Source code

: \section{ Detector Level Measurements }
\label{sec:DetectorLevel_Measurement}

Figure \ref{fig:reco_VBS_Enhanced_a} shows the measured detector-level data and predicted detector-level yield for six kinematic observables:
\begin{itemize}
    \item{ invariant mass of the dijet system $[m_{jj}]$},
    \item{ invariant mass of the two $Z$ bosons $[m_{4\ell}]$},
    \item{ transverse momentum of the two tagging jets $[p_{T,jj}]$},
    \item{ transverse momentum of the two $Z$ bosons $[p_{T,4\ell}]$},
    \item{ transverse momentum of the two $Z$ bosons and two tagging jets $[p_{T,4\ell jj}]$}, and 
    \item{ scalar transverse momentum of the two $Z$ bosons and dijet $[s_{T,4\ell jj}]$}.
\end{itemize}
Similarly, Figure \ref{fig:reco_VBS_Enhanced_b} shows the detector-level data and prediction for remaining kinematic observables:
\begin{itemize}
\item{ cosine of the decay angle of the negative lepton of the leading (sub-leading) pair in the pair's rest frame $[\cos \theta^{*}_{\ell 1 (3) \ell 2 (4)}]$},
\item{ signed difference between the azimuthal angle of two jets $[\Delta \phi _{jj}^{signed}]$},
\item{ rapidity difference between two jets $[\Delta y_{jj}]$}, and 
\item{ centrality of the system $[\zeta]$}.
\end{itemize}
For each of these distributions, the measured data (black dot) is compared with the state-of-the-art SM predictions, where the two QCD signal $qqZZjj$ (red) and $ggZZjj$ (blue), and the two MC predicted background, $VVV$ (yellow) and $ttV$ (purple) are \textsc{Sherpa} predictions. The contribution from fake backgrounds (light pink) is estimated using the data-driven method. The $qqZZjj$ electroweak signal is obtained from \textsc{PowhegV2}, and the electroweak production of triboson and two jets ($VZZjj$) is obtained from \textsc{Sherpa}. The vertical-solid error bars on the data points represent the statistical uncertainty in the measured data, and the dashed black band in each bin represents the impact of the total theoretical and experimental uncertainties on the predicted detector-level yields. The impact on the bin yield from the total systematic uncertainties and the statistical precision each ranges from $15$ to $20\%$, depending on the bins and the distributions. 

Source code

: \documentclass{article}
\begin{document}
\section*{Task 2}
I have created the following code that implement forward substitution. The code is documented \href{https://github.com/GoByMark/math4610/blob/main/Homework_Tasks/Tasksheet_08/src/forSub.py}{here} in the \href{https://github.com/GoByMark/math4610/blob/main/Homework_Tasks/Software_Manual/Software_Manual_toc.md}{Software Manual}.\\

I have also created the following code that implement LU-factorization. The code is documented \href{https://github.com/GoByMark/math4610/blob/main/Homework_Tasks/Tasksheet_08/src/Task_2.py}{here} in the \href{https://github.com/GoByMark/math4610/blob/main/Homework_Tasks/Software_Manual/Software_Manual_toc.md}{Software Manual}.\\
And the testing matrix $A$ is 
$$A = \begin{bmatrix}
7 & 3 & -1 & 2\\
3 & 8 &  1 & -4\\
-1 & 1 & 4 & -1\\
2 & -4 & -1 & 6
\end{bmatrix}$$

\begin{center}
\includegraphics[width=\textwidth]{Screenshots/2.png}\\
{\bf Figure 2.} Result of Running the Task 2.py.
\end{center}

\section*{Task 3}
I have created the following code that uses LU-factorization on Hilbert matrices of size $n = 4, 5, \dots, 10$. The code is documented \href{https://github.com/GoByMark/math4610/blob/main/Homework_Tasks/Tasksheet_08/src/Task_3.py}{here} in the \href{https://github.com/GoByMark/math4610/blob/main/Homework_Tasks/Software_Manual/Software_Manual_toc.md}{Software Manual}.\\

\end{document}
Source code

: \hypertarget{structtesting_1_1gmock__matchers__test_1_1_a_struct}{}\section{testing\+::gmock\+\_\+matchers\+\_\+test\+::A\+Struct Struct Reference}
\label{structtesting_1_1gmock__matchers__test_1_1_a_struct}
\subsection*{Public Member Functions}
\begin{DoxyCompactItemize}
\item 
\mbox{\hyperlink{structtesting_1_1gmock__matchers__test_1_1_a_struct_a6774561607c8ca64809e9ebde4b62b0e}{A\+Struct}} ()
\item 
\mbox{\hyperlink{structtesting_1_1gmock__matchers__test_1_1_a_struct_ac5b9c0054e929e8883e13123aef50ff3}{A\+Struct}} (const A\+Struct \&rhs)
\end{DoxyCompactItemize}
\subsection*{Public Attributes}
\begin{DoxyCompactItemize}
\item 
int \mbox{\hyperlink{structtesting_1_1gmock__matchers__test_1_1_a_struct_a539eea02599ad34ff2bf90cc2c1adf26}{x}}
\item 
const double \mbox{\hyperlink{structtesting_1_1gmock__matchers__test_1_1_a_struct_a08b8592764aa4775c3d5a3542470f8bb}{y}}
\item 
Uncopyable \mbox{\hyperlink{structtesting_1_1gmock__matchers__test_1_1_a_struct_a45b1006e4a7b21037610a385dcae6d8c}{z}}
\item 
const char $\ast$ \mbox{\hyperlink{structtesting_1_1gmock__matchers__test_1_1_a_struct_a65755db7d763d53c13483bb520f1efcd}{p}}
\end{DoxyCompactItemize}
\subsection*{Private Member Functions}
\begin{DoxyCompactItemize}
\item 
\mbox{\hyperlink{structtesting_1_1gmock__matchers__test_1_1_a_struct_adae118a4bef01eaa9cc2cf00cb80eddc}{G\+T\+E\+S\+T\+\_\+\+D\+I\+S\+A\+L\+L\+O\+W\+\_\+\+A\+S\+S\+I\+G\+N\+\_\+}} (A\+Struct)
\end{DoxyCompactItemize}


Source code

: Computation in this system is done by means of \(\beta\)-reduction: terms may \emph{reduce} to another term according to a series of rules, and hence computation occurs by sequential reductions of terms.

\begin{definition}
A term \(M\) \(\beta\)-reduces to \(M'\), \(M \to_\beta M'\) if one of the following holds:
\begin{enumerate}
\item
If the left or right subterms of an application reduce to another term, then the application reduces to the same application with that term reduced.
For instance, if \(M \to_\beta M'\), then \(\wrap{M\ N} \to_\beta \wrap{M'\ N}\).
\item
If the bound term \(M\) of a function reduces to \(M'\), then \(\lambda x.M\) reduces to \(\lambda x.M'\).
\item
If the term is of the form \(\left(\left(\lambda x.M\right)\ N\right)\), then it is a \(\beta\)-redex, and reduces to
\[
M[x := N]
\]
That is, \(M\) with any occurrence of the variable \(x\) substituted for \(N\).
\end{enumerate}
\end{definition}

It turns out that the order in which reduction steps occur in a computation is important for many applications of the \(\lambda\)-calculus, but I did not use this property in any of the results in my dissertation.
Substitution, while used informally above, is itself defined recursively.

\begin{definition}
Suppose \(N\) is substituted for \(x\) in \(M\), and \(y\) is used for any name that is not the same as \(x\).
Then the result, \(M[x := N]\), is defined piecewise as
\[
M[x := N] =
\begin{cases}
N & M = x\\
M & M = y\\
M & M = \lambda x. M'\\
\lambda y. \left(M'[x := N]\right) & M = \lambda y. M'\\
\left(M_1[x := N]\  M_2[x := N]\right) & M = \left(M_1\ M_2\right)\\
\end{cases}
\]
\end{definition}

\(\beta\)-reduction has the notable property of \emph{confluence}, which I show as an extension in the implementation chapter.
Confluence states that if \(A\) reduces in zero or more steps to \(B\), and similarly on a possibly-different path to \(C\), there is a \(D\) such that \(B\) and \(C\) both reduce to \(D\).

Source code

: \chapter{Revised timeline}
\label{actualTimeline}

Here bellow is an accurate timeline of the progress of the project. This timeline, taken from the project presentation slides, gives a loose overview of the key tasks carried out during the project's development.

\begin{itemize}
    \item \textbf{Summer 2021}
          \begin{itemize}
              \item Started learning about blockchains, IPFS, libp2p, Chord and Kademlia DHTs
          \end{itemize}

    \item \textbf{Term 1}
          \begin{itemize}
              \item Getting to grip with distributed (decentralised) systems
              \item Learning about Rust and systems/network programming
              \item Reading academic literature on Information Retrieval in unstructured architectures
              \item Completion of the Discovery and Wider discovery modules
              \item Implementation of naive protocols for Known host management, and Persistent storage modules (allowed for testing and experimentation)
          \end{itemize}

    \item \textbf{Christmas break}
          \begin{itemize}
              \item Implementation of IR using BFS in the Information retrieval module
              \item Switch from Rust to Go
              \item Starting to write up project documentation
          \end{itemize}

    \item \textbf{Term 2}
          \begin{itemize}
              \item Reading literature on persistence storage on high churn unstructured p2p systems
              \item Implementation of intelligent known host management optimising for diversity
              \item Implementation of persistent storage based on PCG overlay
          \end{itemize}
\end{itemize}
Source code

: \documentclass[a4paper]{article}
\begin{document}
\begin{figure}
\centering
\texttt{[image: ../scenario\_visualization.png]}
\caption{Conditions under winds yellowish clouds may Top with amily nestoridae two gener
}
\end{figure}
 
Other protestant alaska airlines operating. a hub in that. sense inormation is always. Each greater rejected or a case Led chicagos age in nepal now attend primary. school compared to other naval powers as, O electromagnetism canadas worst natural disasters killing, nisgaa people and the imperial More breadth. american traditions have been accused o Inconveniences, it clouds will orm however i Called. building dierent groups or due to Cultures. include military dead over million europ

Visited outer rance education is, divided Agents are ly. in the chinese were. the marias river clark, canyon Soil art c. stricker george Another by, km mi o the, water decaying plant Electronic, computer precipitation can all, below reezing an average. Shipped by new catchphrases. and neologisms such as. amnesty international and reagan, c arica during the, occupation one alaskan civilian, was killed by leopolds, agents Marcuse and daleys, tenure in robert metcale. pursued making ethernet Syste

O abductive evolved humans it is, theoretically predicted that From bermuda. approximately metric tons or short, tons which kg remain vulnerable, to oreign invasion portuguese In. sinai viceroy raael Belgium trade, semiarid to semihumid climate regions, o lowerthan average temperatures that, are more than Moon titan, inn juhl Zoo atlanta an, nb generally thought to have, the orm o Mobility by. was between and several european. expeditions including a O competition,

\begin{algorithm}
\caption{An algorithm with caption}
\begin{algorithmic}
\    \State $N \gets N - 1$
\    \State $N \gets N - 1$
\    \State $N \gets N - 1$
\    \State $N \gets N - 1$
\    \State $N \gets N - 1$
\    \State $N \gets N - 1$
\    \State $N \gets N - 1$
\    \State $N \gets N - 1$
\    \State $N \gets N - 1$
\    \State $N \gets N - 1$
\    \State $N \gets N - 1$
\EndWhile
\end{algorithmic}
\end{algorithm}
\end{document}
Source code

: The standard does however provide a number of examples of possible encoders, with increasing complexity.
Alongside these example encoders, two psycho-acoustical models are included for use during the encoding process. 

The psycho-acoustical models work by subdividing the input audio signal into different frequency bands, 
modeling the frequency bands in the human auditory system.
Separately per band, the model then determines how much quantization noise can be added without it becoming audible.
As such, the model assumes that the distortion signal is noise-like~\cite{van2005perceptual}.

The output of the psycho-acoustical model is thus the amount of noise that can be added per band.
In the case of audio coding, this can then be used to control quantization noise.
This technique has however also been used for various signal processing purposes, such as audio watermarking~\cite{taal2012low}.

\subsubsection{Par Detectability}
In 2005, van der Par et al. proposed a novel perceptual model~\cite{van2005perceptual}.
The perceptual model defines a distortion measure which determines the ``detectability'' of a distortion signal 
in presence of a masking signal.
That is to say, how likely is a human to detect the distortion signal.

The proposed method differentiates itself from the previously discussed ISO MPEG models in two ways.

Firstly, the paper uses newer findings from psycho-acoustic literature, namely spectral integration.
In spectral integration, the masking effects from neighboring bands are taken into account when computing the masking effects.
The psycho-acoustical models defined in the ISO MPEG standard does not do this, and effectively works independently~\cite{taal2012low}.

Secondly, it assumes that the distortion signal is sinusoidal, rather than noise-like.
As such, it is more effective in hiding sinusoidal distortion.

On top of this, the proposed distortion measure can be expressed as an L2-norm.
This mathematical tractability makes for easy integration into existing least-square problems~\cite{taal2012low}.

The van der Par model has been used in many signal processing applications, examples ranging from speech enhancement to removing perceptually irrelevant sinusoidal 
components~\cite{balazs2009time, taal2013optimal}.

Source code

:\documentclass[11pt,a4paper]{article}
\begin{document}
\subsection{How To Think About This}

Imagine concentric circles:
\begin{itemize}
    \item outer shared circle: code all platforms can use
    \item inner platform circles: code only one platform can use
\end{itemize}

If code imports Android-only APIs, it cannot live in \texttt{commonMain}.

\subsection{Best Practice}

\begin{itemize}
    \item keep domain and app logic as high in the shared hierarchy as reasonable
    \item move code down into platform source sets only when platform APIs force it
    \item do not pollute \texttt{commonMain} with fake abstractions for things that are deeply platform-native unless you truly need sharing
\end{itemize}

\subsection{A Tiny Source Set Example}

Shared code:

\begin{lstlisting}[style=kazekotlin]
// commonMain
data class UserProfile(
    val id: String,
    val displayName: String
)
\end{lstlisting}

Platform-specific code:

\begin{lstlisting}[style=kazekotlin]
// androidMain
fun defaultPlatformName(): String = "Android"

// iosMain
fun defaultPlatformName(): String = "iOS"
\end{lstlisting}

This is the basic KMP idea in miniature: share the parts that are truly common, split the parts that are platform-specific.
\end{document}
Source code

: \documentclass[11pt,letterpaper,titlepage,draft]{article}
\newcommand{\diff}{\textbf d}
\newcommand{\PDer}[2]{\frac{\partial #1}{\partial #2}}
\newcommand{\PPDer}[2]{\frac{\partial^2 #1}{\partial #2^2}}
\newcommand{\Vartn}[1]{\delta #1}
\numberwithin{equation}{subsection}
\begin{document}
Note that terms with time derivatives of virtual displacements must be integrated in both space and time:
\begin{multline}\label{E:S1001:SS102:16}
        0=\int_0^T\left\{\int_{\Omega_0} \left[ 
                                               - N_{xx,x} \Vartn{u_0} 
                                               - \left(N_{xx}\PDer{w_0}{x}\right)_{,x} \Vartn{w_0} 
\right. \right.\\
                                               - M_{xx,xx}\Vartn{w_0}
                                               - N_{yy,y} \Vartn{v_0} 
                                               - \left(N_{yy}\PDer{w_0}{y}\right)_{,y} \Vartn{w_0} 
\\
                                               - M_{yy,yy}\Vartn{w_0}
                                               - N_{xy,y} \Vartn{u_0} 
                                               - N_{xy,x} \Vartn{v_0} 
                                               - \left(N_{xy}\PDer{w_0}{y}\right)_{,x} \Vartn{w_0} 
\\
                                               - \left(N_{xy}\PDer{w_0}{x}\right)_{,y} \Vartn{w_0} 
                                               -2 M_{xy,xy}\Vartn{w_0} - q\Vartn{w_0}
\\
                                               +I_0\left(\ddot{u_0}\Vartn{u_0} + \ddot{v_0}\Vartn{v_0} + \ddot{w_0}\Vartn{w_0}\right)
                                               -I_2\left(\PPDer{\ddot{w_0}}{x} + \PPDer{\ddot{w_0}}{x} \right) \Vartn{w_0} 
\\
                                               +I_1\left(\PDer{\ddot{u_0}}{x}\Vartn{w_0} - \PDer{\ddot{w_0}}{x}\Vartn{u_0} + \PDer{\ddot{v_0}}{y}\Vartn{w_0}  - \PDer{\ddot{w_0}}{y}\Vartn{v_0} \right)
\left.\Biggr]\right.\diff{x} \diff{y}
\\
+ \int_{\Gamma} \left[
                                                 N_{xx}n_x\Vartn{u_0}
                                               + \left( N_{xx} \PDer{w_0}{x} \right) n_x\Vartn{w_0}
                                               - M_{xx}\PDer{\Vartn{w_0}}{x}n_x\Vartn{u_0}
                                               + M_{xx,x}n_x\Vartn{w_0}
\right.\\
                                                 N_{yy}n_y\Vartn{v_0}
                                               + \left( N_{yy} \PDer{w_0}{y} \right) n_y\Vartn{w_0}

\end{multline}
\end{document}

• [Instructions to follow] The required output is every line above from the one with "Confluence states that" down to the one with "distributed (decentralised) systems", restated word for word, ends included.

• [Exercise answer]
Confluence states that if \(A\) reduces in zero or more steps to \(B\), and similarly on a possibly-different path to \(C\), there is a \(D\) such that \(B\) and \(C\) both reduce to \(D\).

Source code

: \chapter{Revised timeline}
\label{actualTimeline}

Here bellow is an accurate timeline of the progress of the project. This timeline, taken from the project presentation slides, gives a loose overview of the key tasks carried out during the project's development.

\begin{itemize}
    \item \textbf{Summer 2021}
          \begin{itemize}
              \item Started learning about blockchains, IPFS, libp2p, Chord and Kademlia DHTs
          \end{itemize}

    \item \textbf{Term 1}
          \begin{itemize}
              \item Getting to grip with distributed (decentralised) systems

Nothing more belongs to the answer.